◆ **Task details**: With no line omitted, restate the records below exactly as they appear.
***
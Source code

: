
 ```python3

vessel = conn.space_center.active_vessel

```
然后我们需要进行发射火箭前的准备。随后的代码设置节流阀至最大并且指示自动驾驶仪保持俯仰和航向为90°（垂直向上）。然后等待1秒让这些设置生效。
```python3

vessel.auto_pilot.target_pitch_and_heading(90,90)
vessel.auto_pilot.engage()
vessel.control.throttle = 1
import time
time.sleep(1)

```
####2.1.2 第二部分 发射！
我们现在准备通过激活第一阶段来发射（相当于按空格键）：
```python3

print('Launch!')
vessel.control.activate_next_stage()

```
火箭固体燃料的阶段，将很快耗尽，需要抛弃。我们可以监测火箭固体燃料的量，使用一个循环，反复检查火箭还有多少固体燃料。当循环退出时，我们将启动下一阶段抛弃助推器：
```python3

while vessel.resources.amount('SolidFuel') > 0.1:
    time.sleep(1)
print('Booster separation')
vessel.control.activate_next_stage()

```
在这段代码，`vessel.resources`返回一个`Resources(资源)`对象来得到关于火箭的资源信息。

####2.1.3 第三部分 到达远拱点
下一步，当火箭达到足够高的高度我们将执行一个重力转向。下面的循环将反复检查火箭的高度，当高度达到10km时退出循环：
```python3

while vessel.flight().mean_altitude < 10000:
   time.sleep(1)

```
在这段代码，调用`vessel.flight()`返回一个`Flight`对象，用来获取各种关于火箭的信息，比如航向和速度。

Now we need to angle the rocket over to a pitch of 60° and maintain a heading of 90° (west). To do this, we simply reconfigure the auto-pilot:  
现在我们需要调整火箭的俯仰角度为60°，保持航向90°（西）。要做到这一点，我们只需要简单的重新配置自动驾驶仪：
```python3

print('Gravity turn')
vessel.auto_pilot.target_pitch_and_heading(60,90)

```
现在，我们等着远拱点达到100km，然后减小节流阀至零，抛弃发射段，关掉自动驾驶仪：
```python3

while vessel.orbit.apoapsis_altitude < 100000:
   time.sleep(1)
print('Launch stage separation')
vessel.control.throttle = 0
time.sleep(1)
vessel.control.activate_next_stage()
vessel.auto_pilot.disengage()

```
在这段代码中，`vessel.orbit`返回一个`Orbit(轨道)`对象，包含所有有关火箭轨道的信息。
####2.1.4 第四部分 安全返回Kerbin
***
◆ **Exercise response**:
Source code

:
 ```python3

vessel = conn.space_center.active_vessel

```
然后我们需要进行发射火箭前的准备。随后的代码设置节流阀至最大并且指示自动驾驶仪保持俯仰和航向为90°（垂直向上）。然后等待1秒让这些设置生效。
```python3

vessel.auto_pilot.target_pitch_and_heading(90,90)
vessel.auto_pilot.engage()
vessel.control.throttle = 1
import time
time.sleep(1)

```
####2.1.2 第二部分 发射！
我们现在准备通过激活第一阶段来发射（相当于按空格键）：
```python3

print('Launch!')
vessel.control.activate_next_stage()

```
火箭固体燃料的阶段，将很快耗尽，需要抛弃。我们可以监测火箭固体燃料的量，使用一个循环，反复检查火箭还有多少固体燃料。当循环退出时，我们将启动下一阶段抛弃助推器：
```python3

while vessel.resources.amount('SolidFuel') > 0.1:
    time.sleep(1)
print('Booster separation')
vessel.control.activate_next_stage()

```
在这段代码，`vessel.resources`返回一个`Resources(资源)`对象来得到关于火箭的资源信息。

####2.1.3 第三部分 到达远拱点
下一步，当火箭达到足够高的高度我们将执行一个重力转向。下面的循环将反复检查火箭的高度，当高度达到10km时退出循环：
```python3

while vessel.flight().mean_altitude < 10000:
   time.sleep(1)

```
在这段代码，调用`vessel.flight()`返回一个`Flight`对象，用来获取各种关于火箭的信息，比如航向和速度。

Now we need to angle the rocket over to a pitch of 60° and maintain a heading of 90° (west). To do this, we simply reconfigure the auto-pilot:  
现在我们需要调整火箭的俯仰角度为60°，保持航向90°（西）。要做到这一点，我们只需要简单的重新配置自动驾驶仪：
```python3

print('Gravity turn')
vessel.auto_pilot.target_pitch_and_heading(60,90)

```
现在，我们等着远拱点达到100km，然后减小节流阀至零，抛弃发射段，关掉自动驾驶仪：
```python3

while vessel.orbit.apoapsis_altitude < 100000:
   time.sleep(1)
print('Launch stage separation')
vessel.control.throttle = 0
time.sleep(1)
vessel.control.activate_next_stage()
vessel.auto_pilot.disengage()

```
在这段代码中，`vessel.orbit`返回一个`Orbit(轨道)`对象，包含所有有关火箭轨道的信息。
####2.1.4 第四部分 安全返回Kerbin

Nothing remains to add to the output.